Reproduce the first line of the entries that follow and each later line, word for word, ending with the one containing "1. Bu repoyu fork edin".

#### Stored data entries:

- Opening Delimiter -

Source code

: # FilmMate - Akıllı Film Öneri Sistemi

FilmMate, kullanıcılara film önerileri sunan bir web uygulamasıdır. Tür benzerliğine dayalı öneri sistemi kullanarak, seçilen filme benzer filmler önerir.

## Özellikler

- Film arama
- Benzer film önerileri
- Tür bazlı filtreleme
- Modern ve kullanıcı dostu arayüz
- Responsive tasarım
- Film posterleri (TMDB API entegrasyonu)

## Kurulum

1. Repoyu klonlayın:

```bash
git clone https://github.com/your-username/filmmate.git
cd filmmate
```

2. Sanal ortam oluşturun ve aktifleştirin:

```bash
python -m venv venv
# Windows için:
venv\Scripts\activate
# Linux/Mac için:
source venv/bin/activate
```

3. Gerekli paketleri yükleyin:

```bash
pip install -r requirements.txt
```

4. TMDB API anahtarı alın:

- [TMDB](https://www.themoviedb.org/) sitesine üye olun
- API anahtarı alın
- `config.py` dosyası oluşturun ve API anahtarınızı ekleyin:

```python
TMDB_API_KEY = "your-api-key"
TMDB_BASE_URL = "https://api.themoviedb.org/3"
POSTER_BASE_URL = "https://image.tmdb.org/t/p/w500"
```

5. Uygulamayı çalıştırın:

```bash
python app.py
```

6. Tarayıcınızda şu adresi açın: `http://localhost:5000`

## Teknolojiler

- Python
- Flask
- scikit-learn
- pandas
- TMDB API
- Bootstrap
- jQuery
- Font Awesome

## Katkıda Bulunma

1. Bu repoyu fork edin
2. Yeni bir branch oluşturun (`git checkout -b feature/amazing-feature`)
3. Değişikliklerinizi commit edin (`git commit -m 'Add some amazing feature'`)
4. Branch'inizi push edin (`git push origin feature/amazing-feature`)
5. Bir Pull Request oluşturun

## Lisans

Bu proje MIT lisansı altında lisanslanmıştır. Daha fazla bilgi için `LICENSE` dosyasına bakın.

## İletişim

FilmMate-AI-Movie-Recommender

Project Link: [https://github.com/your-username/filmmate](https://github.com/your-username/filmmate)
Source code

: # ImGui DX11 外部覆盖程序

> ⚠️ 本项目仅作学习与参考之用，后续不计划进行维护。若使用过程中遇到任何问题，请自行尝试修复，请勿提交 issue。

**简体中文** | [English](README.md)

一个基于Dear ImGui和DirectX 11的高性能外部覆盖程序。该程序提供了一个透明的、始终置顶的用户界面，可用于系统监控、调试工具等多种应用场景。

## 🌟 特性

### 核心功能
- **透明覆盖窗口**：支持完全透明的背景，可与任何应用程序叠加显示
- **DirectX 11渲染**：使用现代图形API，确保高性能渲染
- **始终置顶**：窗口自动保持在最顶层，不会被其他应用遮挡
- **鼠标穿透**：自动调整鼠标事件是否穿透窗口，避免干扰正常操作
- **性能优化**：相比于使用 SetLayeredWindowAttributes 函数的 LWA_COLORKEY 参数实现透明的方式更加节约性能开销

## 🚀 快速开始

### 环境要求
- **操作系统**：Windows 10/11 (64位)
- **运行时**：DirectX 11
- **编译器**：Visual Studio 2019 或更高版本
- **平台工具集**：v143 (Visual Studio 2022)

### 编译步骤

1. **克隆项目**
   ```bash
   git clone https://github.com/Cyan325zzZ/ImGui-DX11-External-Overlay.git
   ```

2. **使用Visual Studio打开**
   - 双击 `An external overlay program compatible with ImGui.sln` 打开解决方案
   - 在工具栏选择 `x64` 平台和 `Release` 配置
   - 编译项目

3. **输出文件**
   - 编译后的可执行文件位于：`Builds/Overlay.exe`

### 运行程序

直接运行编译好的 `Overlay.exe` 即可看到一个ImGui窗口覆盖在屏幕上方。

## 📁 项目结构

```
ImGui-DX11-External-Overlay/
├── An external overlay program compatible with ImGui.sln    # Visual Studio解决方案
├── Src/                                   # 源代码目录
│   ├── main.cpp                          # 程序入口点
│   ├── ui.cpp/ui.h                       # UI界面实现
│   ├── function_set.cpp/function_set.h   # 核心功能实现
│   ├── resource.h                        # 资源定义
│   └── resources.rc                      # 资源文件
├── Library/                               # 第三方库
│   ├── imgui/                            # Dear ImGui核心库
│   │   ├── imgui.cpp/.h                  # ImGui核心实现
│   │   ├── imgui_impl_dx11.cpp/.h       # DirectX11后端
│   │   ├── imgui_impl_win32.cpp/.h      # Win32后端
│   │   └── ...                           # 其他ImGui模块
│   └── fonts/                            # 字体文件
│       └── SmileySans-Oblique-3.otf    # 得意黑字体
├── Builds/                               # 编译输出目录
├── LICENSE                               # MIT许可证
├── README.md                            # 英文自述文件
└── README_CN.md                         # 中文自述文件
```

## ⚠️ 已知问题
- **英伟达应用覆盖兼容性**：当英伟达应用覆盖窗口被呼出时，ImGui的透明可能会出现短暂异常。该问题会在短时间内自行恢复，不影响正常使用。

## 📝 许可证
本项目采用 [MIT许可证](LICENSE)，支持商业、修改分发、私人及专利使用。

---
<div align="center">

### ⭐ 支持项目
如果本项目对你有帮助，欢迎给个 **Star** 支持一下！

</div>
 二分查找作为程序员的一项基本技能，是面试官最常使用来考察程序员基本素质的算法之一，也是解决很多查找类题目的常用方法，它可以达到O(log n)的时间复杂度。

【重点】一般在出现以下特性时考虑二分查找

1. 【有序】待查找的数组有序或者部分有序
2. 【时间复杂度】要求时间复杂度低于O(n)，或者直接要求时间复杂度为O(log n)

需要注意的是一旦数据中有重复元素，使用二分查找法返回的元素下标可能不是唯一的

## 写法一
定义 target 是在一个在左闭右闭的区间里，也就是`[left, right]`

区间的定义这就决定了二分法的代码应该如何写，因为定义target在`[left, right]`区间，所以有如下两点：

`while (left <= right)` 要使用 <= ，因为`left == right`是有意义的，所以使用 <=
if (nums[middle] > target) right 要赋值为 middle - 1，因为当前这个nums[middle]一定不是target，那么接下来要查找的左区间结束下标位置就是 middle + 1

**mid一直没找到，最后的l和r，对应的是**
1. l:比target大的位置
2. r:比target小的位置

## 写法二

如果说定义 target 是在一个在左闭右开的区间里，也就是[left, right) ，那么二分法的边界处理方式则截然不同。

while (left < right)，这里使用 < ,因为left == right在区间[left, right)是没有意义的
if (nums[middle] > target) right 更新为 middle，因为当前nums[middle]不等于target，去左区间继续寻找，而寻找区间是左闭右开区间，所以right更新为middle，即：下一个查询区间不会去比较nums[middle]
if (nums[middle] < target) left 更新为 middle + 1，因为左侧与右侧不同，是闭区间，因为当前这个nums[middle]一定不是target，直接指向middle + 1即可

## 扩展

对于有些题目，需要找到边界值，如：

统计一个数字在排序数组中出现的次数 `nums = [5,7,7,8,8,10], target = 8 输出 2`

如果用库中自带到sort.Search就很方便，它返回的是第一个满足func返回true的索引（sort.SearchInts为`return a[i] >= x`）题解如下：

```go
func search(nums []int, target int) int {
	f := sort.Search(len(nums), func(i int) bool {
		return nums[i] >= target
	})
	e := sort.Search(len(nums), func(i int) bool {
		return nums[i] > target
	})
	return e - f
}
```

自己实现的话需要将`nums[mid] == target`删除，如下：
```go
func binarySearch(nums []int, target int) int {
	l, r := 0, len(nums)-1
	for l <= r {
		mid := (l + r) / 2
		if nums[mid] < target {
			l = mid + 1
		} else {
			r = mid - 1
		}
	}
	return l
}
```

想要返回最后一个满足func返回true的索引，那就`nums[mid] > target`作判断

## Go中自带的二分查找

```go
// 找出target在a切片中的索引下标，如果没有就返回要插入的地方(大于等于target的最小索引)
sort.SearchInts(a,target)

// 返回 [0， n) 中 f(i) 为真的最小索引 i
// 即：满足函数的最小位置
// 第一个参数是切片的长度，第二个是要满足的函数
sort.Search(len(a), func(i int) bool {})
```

- Closing Delimiter -

#### FINISHED EXERCISE:
Source code

: # FilmMate - Akıllı Film Öneri Sistemi

FilmMate, kullanıcılara film önerileri sunan bir web uygulamasıdır. Tür benzerliğine dayalı öneri sistemi kullanarak, seçilen filme benzer filmler önerir.

## Özellikler

- Film arama
- Benzer film önerileri
- Tür bazlı filtreleme
- Modern ve kullanıcı dostu arayüz
- Responsive tasarım
- Film posterleri (TMDB API entegrasyonu)

## Kurulum

1. Repoyu klonlayın:

```bash
git clone https://github.com/your-username/filmmate.git
cd filmmate
```

2. Sanal ortam oluşturun ve aktifleştirin:

```bash
python -m venv venv
# Windows için:
venv\Scripts\activate
# Linux/Mac için:
source venv/bin/activate
```

3. Gerekli paketleri yükleyin:

```bash
pip install -r requirements.txt
```

4. TMDB API anahtarı alın:

- [TMDB](https://www.themoviedb.org/) sitesine üye olun
- API anahtarı alın
- `config.py` dosyası oluşturun ve API anahtarınızı ekleyin:

```python
TMDB_API_KEY = "your-api-key"
TMDB_BASE_URL = "https://api.themoviedb.org/3"
POSTER_BASE_URL = "https://image.tmdb.org/t/p/w500"
```

5. Uygulamayı çalıştırın:

```bash
python app.py
```

6. Tarayıcınızda şu adresi açın: `http://localhost:5000`

## Teknolojiler

- Python
- Flask
- scikit-learn
- pandas
- TMDB API
- Bootstrap
- jQuery
- Font Awesome

## Katkıda Bulunma

1. Bu repoyu fork edin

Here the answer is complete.